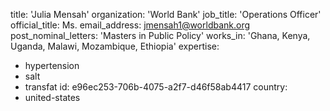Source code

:title: 'Julia Mensah'
organization: 'World Bank'
job_title: 'Operations Officer'
official_title: Ms.
email_address: jmensah1@worldbank.org
post_nominal_letters: 'Masters in Public Policy'
works_in: 'Ghana, Kenya, Uganda, Malawi, Mozambique, Ethiopia'
expertise:
  - hypertension
  - salt
  - transfat
id: e96ec253-706b-4075-a2f7-d46f58ab4417
country:
  - united-states

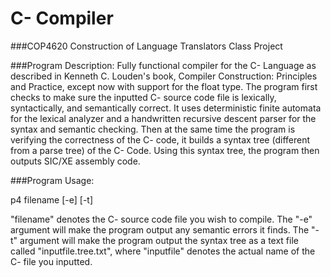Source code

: # C- Compiler
###COP4620 Construction of Language Translators Class Project

###Program Description:
Fully functional compiler for the C- Language as described in Kenneth C. Louden's book, Compiler Construction: Principles and Practice, except now with support for the float type. 
The program first checks to make sure the inputted C- source code file is lexically, syntactically, and semantically correct. It uses deterministic finite automata for the lexical analyzer and a handwritten recursive descent parser for the syntax and semantic checking. Then at the same time the program is verifying the correctness of the C- code, it builds a syntax tree (different from a parse tree) of the C- Code. Using this syntax tree, the program then outputs SIC/XE assembly code.

###Program Usage: 

p4 filename [-e] [-t]

"filename" denotes the C- source code file you wish to compile. The "-e" argument will make the program output any semantic errors it finds. The "-t" argument will make the program output the syntax tree as a text file called "inputfile.tree.txt", where "inputfile" denotes the actual name of the C- file you inputted.
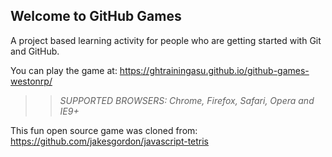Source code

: ## Welcome to GitHub Games

A project based learning activity for people who are getting started with Git and GitHub.

You can play the game at: https://ghtrainingasu.github.io/github-games-westonrp/

>> _*SUPPORTED BROWSERS*: Chrome, Firefox, Safari, Opera and IE9+_

This fun open source game was cloned from: https://github.com/jakesgordon/javascript-tetris

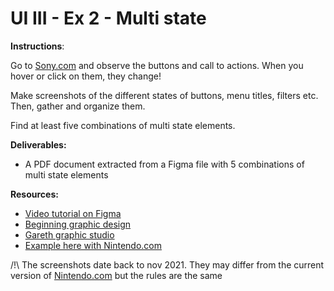 # UI III - Ex 2 - Multi state

**Instructions**: 

Go to [Sony.com](http://sony.com) and observe the buttons and call to actions. When you hover or click on them, they change! 

Make screenshots of the different states of buttons, menu titles, filters etc. Then, gather and organize them. 

Find at least five combinations of multi state elements.  

**Deliverables:** 

- A PDF document extracted from a Figma file with 5 combinations of multi state elements

**Resources:** 

- [Video tutorial on Figma](https://www.youtube.com/watch?v=FTFaQWZBqQ8)
- [Beginning graphic design](https://edu.gcfglobal.org/en/beginning-graphic-design/)
- [Gareth graphic studio](https://www.youtube.com/c/GarethDavidStudio)
- [Example here with Nintendo.com](https://www.figma.com/file/ahSnWRZeKBO62oJDiXltxY/UI-III---Ex-2)

/!\ The screenshots date back to nov 2021. They may differ from the current version of [Nintendo.com](http://Nintendo.com) but the rules are the same
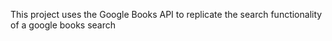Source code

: This project uses the Google Books API to replicate the search functionality of a google books search 
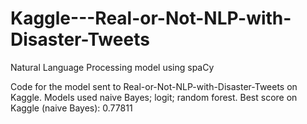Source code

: # Kaggle---Real-or-Not-NLP-with-Disaster-Tweets
Natural Language Processing model using spaCy

Code for the model sent to Real-or-Not-NLP-with-Disaster-Tweets on Kaggle. Models used naive Bayes; logit; random forest.
Best score on Kaggle (naive Bayes): 0.77811
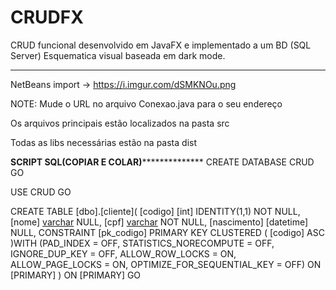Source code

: # CRUDFX
CRUD funcional desenvolvido em JavaFX e implementado a um BD (SQL Server)
Esquematica visual baseada em dark mode.

****************************************************************

NetBeans import -> https://i.imgur.com/dSMKNOu.png

NOTE: Mude o URL no arquivo Conexao.java para o seu endereço

Os arquivos principais estão localizados na pasta src

Todas as libs necessárias estão na pasta dist


************SCRIPT SQL(COPIAR E COLAR)**************************
CREATE DATABASE CRUD
GO

USE CRUD
GO

CREATE TABLE [dbo].[cliente](
	[codigo] [int] IDENTITY(1,1) NOT NULL,
	[nome] [varchar](150) NULL,
	[cpf] [varchar](30) NOT NULL,
	[nascimento] [datetime] NULL,
 CONSTRAINT [pk_codigo] PRIMARY KEY CLUSTERED 
(
	[codigo] ASC
)WITH (PAD_INDEX = OFF, STATISTICS_NORECOMPUTE = OFF, IGNORE_DUP_KEY = OFF, ALLOW_ROW_LOCKS = ON, ALLOW_PAGE_LOCKS = ON, OPTIMIZE_FOR_SEQUENTIAL_KEY = OFF) ON [PRIMARY]
) ON [PRIMARY]
GO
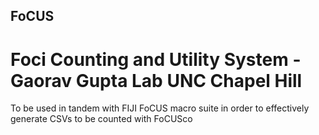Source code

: ## FoCUS
# Foci Counting and Utility System - Gaorav Gupta Lab UNC Chapel Hill
To be used in tandem with FIJI FoCUS macro suite in order to effectively generate CSVs to be counted with FoCUSco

---+---

_Action item_:
Please find, in the entries above, every line where "Nintendo" occurs, and copy it.

_Result_:
- [Example here with Nintendo.com](https://www.figma.com/file/ahSnWRZeKBO62oJDiXltxY/UI-III---Ex-2)
/!\ The screenshots date back to nov 2021. They may differ from the current version of [Nintendo.com](http://Nintendo.com) but the rules are the same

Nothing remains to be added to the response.